▶ _Action item_
Would you restate all the data that follows, word for word?

Extracted data entries:
——
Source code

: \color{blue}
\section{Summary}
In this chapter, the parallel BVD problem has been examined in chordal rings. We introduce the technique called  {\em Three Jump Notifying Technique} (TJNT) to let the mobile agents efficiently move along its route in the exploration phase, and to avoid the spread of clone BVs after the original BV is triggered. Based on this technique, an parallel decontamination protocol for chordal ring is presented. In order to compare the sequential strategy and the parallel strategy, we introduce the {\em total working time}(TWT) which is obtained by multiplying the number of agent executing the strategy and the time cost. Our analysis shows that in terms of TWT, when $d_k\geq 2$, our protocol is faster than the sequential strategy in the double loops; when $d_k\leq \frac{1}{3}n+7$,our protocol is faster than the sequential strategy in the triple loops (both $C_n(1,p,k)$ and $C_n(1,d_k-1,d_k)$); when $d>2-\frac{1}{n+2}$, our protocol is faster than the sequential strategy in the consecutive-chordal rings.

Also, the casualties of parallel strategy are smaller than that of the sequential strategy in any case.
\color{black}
——
▶ _Task output_
Source code

: \color{blue}
\section{Summary}
In this chapter, the parallel BVD problem has been examined in chordal rings. We introduce the technique called  {\em Three Jump Notifying Technique} (TJNT) to let the mobile agents efficiently move along its route in the exploration phase, and to avoid the spread of clone BVs after the original BV is triggered. Based on this technique, an parallel decontamination protocol for chordal ring is presented. In order to compare the sequential strategy and the parallel strategy, we introduce the {\em total working time}(TWT) which is obtained by multiplying the number of agent executing the strategy and the time cost. Our analysis shows that in terms of TWT, when $d_k\geq 2$, our protocol is faster than the sequential strategy in the double loops; when $d_k\leq \frac{1}{3}n+7$,our protocol is faster than the sequential strategy in the triple loops (both $C_n(1,p,k)$ and $C_n(1,d_k-1,d_k)$); when $d>2-\frac{1}{n+2}$, our protocol is faster than the sequential strategy in the consecutive-chordal rings.

Also, the casualties of parallel strategy are smaller than that of the sequential strategy in any case.
\color{black}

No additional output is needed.